Сильный, душащий знойный жар пылающего лета. Он был снаружи, был и внутри. Внутри дома, внутри его тела. Его лихорадило. Он помнил отблески странного пламени, мутный от слез силуэт отцовской спины и страшную боль кромсавшую изнутри. Но не эта боль была важна тогда. Другого, еще не изменившегося безвозвратно Птичника беспокоило совершенно иное.
— Почему они делают это с ним? — Сквозь бред лепетал Птичник. — Почему сжигают? Что он им сделал?
— Так нужно. — Отвечала ему громко отцовская спина. — Так должно было быть.
— Кто решил это? Он ведь не совершил ничего плохого.
— Ты поймешь это потом. Люди как зеркала, не могут отражать больше, чем им позволено. Он совершил недопустимое.
— Мне нужно выйти! Я хочу к костру!
— Не позволю.
— Тогда я не стану больше бороться. Дам болезни меня съесть.

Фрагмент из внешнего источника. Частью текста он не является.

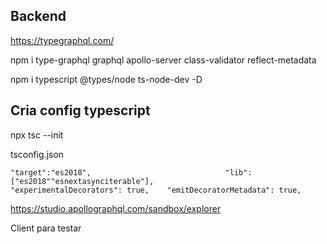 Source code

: ## Backend
https://typegraphql.com/

npm i type-graphql graphql apollo-server class-validator reflect-metadata

npm i typescript @types/node ts-node-dev -D

## Cria config typescript
npx tsc --init

tsconfig.json

``
    "target":"es2018",                             
    "lib":["es2018""esnextasynciterable"],                          
    "experimentalDecorators": true,   
    "emitDecoratorMetadata": true,  
``

https://studio.apollographql.com/sandbox/explorer

Client para testar 

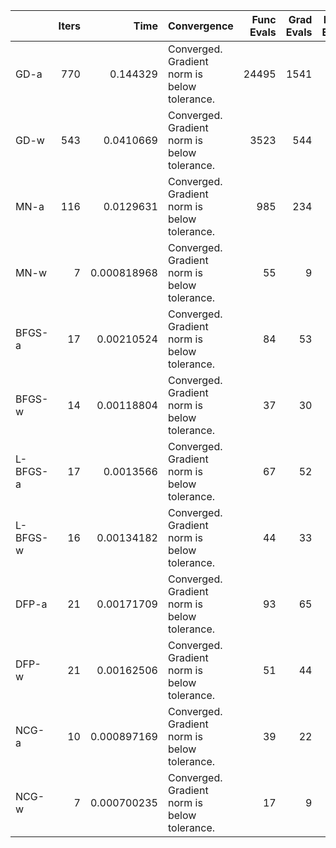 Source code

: |          |   Iters |        Time | Convergence                                  |   Func Evals |   Grad Evals |   Hess Evals |
|:---------|--------:|------------:|:---------------------------------------------|-------------:|-------------:|-------------:|
| GD-a     |     770 | 0.144329    | Converged. Gradient norm is below tolerance. |        24495 |         1541 |            0 |
| GD-w     |     543 | 0.0410669   | Converged. Gradient norm is below tolerance. |         3523 |          544 |            0 |
| MN-a     |     116 | 0.0129631   | Converged. Gradient norm is below tolerance. |          985 |          234 |          117 |
| MN-w     |       7 | 0.000818968 | Converged. Gradient norm is below tolerance. |           55 |            9 |            8 |
| BFGS-a   |      17 | 0.00210524  | Converged. Gradient norm is below tolerance. |           84 |           53 |            0 |
| BFGS-w   |      14 | 0.00118804  | Converged. Gradient norm is below tolerance. |           37 |           30 |            0 |
| L-BFGS-a |      17 | 0.0013566   | Converged. Gradient norm is below tolerance. |           67 |           52 |            0 |
| L-BFGS-w |      16 | 0.00134182  | Converged. Gradient norm is below tolerance. |           44 |           33 |            0 |
| DFP-a    |      21 | 0.00171709  | Converged. Gradient norm is below tolerance. |           93 |           65 |            0 |
| DFP-w    |      21 | 0.00162506  | Converged. Gradient norm is below tolerance. |           51 |           44 |            0 |
| NCG-a    |      10 | 0.000897169 | Converged. Gradient norm is below tolerance. |           39 |           22 |           11 |
| NCG-w    |       7 | 0.000700235 | Converged. Gradient norm is below tolerance. |           17 |            9 |            8 |
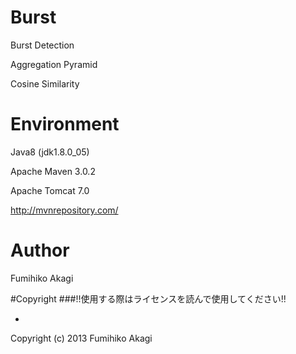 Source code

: # Burst
Burst Detection

Aggregation Pyramid

Cosine Similarity

# Environment
Java8 (jdk1.8.0_05)

Apache Maven 3.0.2

Apache Tomcat 7.0

http://mvnrepository.com/

# Author
Fumihiko Akagi

#Copyright
###!!使用する際はライセンスを読んで使用してください!!
 
 -
 
   Copyright (c) 2013 Fumihiko Akagi
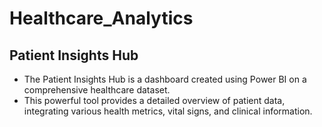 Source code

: # Healthcare_Analytics
## Patient Insights Hub
- The Patient Insights Hub is a dashboard created using Power BI on a comprehensive healthcare dataset. 
- This powerful tool provides a detailed overview of patient data, integrating various health metrics, vital signs, and clinical information.
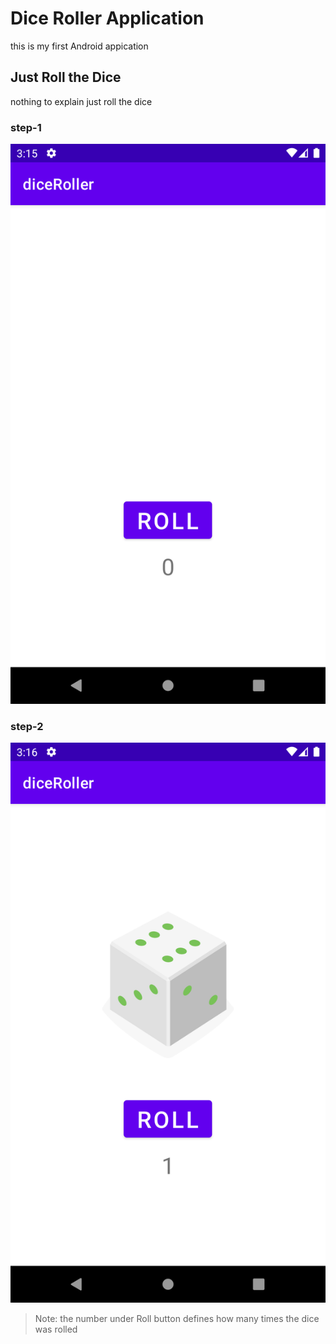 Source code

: # Dice Roller Application

this is my first Android appication 

## Just Roll the Dice

nothing to explain just roll the dice

### step-1 
<img src="step-1.png">

### step-2
<img src="step-2.png">

> Note: the number under Roll button defines how many times the dice was rolled

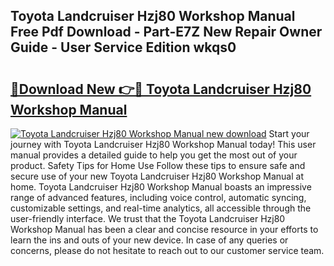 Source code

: ## Toyota Landcruiser Hzj80 Workshop Manual Free Pdf Download - Part-E7Z New Repair Owner Guide - User Service Edition wkqs0

# <h2><a href="http://bc72776.oget.top/?id=Toyota+Landcruiser+Hzj80+Workshop+Manual">🔗Download New 👉🔴 Toyota Landcruiser Hzj80 Workshop Manual</a></h2>

[![Toyota Landcruiser Hzj80 Workshop Manual new download](https://i.imgur.com/5g1atiW.png)](http://bc72776.oget.top/?id=Toyota+Landcruiser+Hzj80+Workshop+Manual)
Start your journey with Toyota Landcruiser Hzj80 Workshop Manual today! This user manual provides a detailed guide to help you get the most out of your product. Safety Tips for Home Use Follow these tips to ensure safe and secure use of your new Toyota Landcruiser Hzj80 Workshop Manual at home. Toyota Landcruiser Hzj80 Workshop Manual boasts an impressive range of advanced features, including voice control, automatic syncing, customizable settings, and real-time analytics, all accessible through the user-friendly interface. We trust that the Toyota Landcruiser Hzj80 Workshop Manual has been a clear and concise resource in your efforts to learn the ins and outs of your new device. In case of any queries or concerns, please do not hesitate to reach out to our customer service team.
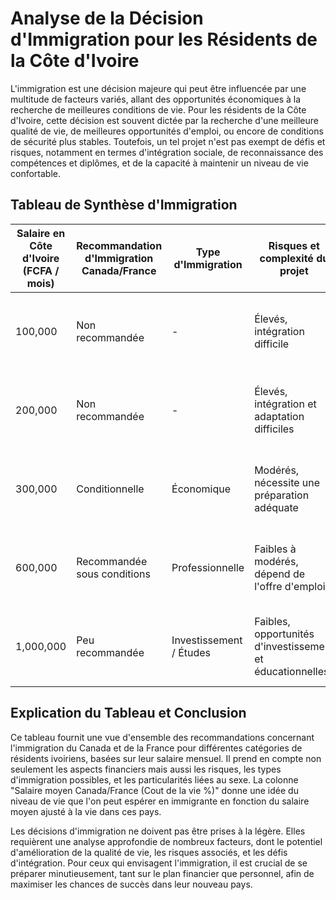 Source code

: # Analyse de la Décision d'Immigration pour les Résidents de la Côte d'Ivoire

L'immigration est une décision majeure qui peut être influencée par une multitude de facteurs variés, allant des opportunités économiques à la recherche de meilleures conditions de vie. Pour les résidents de la Côte d'Ivoire, cette décision est souvent dictée par la recherche d'une meilleure qualité de vie, de meilleures opportunités d'emploi, ou encore de conditions de sécurité plus stables. Toutefois, un tel projet n'est pas exempt de défis et risques, notamment en termes d'intégration sociale, de reconnaissance des compétences et diplômes, et de la capacité à maintenir un niveau de vie confortable.

## Tableau de Synthèse d'Immigration

| Salaire en Côte d'Ivoire (FCFA / mois) | Recommandation d'Immigration Canada/France | Type d'Immigration | Risques et complexité du projet | Salaire moyen Canada/France (Cout de la vie %) | Sexe particularité |
|----------------------------------------|--------------------------------------------|-------------------|----------------------------------|-----------------------------------------------|---------------------|
| 100,000                                | Non recommandée                           | -                 | Élevés, intégration difficile    | Canada: 1,680,000 FCFA (60%) / France: 1,800,000 FCFA (55%) | -                   |
| 200,000                                | Non recommandée                           | -                 | Élevés, intégration et adaptation difficiles | Canada: 1,680,000 FCFA (60%) / France: 1,800,000 FCFA (55%) | -                   |
| 300,000                                | Conditionnelle                            | Économique        | Modérés, nécessite une préparation adéquate | Canada: 1,680,000 FCFA (60%) / France: 1,800,000 FCFA (55%) | Plus favorable pour les jeunes diplômés, célibataires |
| 600,000                                | Recommandée sous conditions               | Professionnelle   | Faibles à modérés, dépend de l'offre d'emploi | Canada: 1,680,000 FCFA (60%) / France: 1,800,000 FCFA (55%) | Avantageux pour les cadres avec familles, recherche de stabilité |
| 1,000,000                              | Peu recommandée                           | Investissement / Études | Faibles, opportunités d'investissement et éducationnelles | Canada: 1,680,000 FCFA (60%) / France: 1,800,000 FCFA (55%) | Particulièrement pertinent pour les entrepreneurs, étudiants |

## Explication du Tableau et Conclusion

Ce tableau fournit une vue d'ensemble des recommandations concernant l'immigration du Canada et de la France pour différentes catégories de résidents ivoiriens, basées sur leur salaire mensuel. Il prend en compte non seulement les aspects financiers mais aussi les risques, les types d'immigration possibles, et les particularités liées au sexe. La colonne "Salaire moyen Canada/France (Cout de la vie %)" donne une idée du niveau de vie que l'on peut espérer en immigrante en fonction du salaire moyen ajusté à la vie dans ces pays.

Les décisions d'immigration ne doivent pas être prises à la légère. Elles requièrent une analyse approfondie de nombreux facteurs, dont le potentiel d'amélioration de la qualité de vie, les risques associés, et les défis d'intégration. Pour ceux qui envisagent l'immigration, il est crucial de se préparer minutieusement, tant sur le plan financier que personnel, afin de maximiser les chances de succès dans leur nouveau pays.
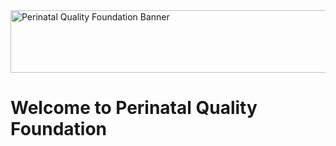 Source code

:  <a href="/" title="Perinatal Quality Foundation">
                        <img src="https://perinatalquality.org/Images/pqf_banner.jpg" width="931" height="100" alt="Perinatal Quality Foundation Banner"></a>
                        <h1>Welcome to Perinatal Quality Foundation</h1>
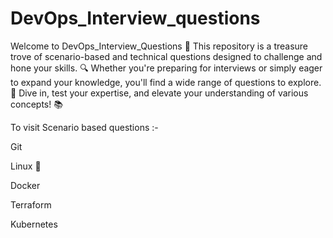 # DevOps_Interview_questions
Welcome to DevOps_Interview_Questions 🌟 This repository is a treasure trove of scenario-based and technical questions designed to challenge and hone your skills. 🔍 Whether you're preparing for interviews or simply eager to expand your knowledge, you'll find a wide range of questions to explore. 🚀 Dive in, test your expertise, and elevate your understanding of various concepts! 📚

To visit Scenario based questions :-

Git

Linux 🐧

Docker

Terraform

Kubernetes
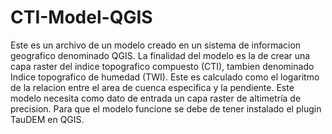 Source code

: # CTI-Model-QGIS

Este es un archivo de un modelo creado en un sistema de informacion geografico denominado QGIS.
La finalidad del modelo es la de crear una capa raster del indice topografico compuesto (CTI), tambien denominado Indice topografico de humedad (TWI). Este es calculado como el logaritmo de la relacion entre el area de cuenca especifica y la pendiente.
Este modelo necesita como dato de entrada un capa raster de altimetría de precision.
Para que el modelo funcione se debe de tener instalado el plugin TauDEM en QGIS.
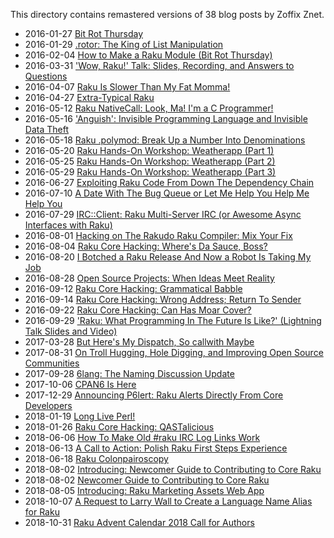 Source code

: This directory contains remastered versions of 38 blog posts by Zoffix Znet.

- 2016-01-27 [Bit Rot Thursday](Bit-Rot-Thursday.md)
- 2016-01-29 [.rotor: The King of List Manipulation](rotor-The-King-of-List-Manipulation.md)
- 2016-02-04 [How to Make a Raku Module (Bit Rot Thursday)](How-to-Make-a-Raku-Module-Bit-Rot-Thursday.md)
- 2016-03-31 ['Wow, Raku!' Talk: Slides, Recording, and Answers to Questions](Wow-Raku-Talk-Slides-Recording-and-Answers-to-Questions.md)
- 2016-04-07 [Raku Is Slower Than My Fat Momma!](Raku-Is-Slower-Than-My-Fat-Momma.md)
- 2016-04-27 [Extra-Typical Raku](Extra-Typical-Raku.md)
- 2016-05-12 [Raku NativeCall: Look, Ma! I'm a C Programmer!](Raku-NativeCall-Look-Ma-Im-a-C-Programmer.md)
- 2016-05-16 ['Anguish': Invisible Programming Language and Invisible Data Theft](Anguish-Invisible-Programming-Language-and-Invisible-Data-Theft.md)
- 2016-05-18 [Raku .polymod: Break Up a Number Into Denominations](Raku-polymod-Break-Up-a-Number-Into-Denominations.md)
- 2016-05-20 [Raku Hands-On Workshop: Weatherapp (Part 1)](Raku-Hands-On-Workshop-Weatherapp-Part-1.md)
- 2016-05-25 [Raku Hands-On Workshop: Weatherapp (Part 2)](Raku-Hands-On-Workshop-Weatherapp-Part-2.md)
- 2016-05-29 [Raku Hands-On Workshop: Weatherapp (Part 3)](Raku-Hands-On-Workshop-Weatherapp-Part-3.md)
- 2016-06-27 [Exploiting Raku Code From Down The Dependency Chain](Exploiting-Raku-Code-From-Down-The-Dependency-Chain.md)
- 2016-07-10 [A Date With The Bug Queue or Let Me Help You Help Me Help You](A-Date-With-The-Bug-Queue-or-Let-Me-Help-You-Help-Me-Help-You.md)
- 2016-07-29 [IRC::Client: Raku Multi-Server IRC (or Awesome Async Interfaces with Raku)](IRC-Client-Raku-Multi-Server-IRC-or-Awesome-Async-Interfaces-with-Raku.md)
- 2016-08-01 [Hacking on The Rakudo Raku Compiler: Mix Your Fix](Hacking-on-The-Rakudo-Raku-Compiler-Mix-Your-Fix.md)
- 2016-08-04 [Raku Core Hacking: Where's Da Sauce, Boss?](Raku-Core-Hacking-Wheres-Da-Sauce-Boss.md)
- 2016-08-20 [I Botched a Raku Release And Now a Robot Is Taking My Job](I-Botched-a-Raku-Release-And-Now-a-Robot-Is-Taking-My-Job.md)
- 2016-08-28 [Open Source Projects: When Ideas Meet Reality](Open-Source-Projects-When-Ideas-Meet-Reality.md)
- 2016-09-12 [Raku Core Hacking: Grammatical Babble](Raku-Core-Hacking-Grammatical-Babble.md)
- 2016-09-14 [Raku Core Hacking: Wrong Address; Return To Sender](Raku-Core-Hacking-Wrong-Address-Return-To-Sender.md)
- 2016-09-22 [Raku Core Hacking: Can Has Moar Cover?](Raku-Core-Hacking-Can-Has-Moar-Cover.md)
- 2016-09-29 ['Raku: What Programming In The Future Is Like?' (Lightning Talk Slides and Video)](Raku-What-Programming-In-The-Future-Is-Like-Lightning-Talk-Slides-and-Video.md)
- 2017-03-28 [But Here's My Dispatch, So callwith Maybe](But-Heres-My-Dispatch-So-callwith-Maybe.md)
- 2017-08-31 [On Troll Hugging, Hole Digging, and Improving Open Source Communities](On-Troll-Hugging-Hole-Digging-and-Improving-Open-Source-Communities.md)
- 2017-09-28 [6lang: The Naming Discussion Update](6lang-The-Naming-Discussion-Update.md)
- 2017-10-06 [CPAN6 Is Here](CPAN6-Is-Here.md)
- 2017-12-29 [Announcing P6lert: Raku Alerts Directly From Core Developers](Announcing-P6lert-Raku-Alerts-Directly-From-Core-Developers.md)
- 2018-01-19 [Long Live Perl!](Long-Live-Perl.md)
- 2018-01-26 [Raku Core Hacking: QASTalicious](Raku-Core-Hacking-QASTalicious.md)
- 2018-06-06 [How To Make Old #raku IRC Log Links Work](How-To-Make-Old-#raku-IRC-Log-Links-Work.md)
- 2018-06-13 [A Call to Action: Polish Raku First Steps Experience](A-Call-to-Action-Polish-Raku-First-Steps-Experience.md)
- 2018-06-18 [Raku Colonpairoscopy](Raku-Colonpairoscopy.md)
- 2018-08-02 [Introducing: Newcomer Guide to Contributing to Core Raku](Introducing-Newcomer-Guide-to-Contributing-to-Core-Raku.md)
- 2018-08-02 [Newcomer Guide to Contributing to Core Raku](Newcomer-Guide-to-Contributing-to-Core-Raku.md)
- 2018-08-05 [Introducing: Raku Marketing Assets Web App](Introducing-Raku-Marketing-Assets-Web-App.md)
- 2018-10-07 [A Request to Larry Wall to Create a Language Name Alias for Raku](A-Request-to-Larry-Wall-to-Create-a-Language-Name-Alias-for-Raku.md)
- 2018-10-31 [Raku Advent Calendar 2018 Call for Authors](Raku-Advent-Calendar-2018-Call-for-Authors.md)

Назло тебе.
Все вдруг смолкло. Парализованное тело ожило, зашевелилось. Спешно начало прогонять прочь чужие голоса, образы. Затмевать ненужные воспоминания. Оно оставило лишь свои лживые порывы и навязанные мысли, что казались такими истинными.
Птичник поднялся на ноги. Взяв в руки окровавленного пятнистого голубя, он вернулся в стены своего дома и затворил дверь.
Несколько дней истинной жизни, разделенных тленной пустотой беспамятства и обмана. Бездной серых машинальных действий, призванных помутнить, разбить и пленить неведомо зачем брошенную в этот мир беспомощную душу.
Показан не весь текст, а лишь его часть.